Records from a data source:

-=-=-=-=-

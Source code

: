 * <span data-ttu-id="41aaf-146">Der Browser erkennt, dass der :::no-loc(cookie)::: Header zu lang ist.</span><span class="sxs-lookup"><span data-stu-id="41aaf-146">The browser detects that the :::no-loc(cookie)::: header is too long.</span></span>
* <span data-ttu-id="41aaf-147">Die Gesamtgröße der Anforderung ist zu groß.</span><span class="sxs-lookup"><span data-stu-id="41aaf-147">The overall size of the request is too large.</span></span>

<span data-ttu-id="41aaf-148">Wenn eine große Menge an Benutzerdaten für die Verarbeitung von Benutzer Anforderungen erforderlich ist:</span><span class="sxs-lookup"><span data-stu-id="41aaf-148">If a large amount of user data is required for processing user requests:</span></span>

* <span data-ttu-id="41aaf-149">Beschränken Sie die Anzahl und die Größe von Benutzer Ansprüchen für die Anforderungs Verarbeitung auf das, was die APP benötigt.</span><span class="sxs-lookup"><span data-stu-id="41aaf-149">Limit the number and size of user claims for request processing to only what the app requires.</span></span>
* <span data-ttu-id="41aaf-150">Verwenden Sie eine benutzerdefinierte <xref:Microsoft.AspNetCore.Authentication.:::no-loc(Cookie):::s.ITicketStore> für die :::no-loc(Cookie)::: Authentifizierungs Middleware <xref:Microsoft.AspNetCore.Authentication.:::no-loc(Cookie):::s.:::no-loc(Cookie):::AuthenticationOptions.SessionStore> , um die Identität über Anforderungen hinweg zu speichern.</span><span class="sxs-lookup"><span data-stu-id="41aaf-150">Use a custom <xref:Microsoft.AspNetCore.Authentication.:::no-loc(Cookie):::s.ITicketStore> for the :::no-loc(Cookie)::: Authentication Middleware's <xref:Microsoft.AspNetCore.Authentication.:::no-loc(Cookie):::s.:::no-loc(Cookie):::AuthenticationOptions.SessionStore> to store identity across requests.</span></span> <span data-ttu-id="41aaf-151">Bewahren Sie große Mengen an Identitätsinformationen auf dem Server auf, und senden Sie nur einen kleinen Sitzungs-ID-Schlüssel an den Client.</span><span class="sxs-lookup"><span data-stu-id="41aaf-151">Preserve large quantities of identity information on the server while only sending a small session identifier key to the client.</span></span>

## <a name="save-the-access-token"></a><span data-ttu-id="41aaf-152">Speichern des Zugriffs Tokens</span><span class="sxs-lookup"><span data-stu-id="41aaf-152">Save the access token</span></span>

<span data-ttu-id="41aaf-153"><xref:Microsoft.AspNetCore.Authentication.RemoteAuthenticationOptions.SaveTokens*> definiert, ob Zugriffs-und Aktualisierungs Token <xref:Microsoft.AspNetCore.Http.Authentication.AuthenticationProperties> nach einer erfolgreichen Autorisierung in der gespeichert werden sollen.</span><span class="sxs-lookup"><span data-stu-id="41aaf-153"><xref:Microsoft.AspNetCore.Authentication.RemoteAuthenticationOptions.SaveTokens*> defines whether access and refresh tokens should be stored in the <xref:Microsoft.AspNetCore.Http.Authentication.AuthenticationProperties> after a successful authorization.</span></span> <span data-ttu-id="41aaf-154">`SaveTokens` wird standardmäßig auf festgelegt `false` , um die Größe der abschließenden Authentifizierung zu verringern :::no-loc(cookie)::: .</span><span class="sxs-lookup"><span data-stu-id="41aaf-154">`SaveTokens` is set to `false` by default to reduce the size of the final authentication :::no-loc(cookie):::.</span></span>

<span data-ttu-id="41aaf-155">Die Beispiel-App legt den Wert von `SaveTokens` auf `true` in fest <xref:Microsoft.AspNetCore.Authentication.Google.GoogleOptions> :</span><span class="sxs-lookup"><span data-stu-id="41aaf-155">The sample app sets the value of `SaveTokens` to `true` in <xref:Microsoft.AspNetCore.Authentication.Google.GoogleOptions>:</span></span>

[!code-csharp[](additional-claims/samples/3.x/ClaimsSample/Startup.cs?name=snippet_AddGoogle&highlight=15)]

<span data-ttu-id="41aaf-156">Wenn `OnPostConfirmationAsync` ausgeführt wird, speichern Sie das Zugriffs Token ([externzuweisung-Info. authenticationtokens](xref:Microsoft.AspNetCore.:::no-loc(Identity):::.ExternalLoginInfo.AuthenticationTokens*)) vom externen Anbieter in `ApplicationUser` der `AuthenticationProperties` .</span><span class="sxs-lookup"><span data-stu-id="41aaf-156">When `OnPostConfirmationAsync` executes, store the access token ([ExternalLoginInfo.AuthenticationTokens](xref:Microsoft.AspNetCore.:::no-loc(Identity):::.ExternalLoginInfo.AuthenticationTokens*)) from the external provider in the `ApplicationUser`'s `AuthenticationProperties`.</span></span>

-=-=-=-=-

» **Task item**: Begin with the first line of the data above and, please, print each line exactly until you have printed the line containing "is too long.</span></span>"; print nothing else.

» **Task result**:
Source code

: * <span data-ttu-id="41aaf-146">Der Browser erkennt, dass der :::no-loc(cookie)::: Header zu lang ist.</span><span class="sxs-lookup"><span data-stu-id="41aaf-146">The browser detects that the :::no-loc(cookie)::: header is too long.</span></span>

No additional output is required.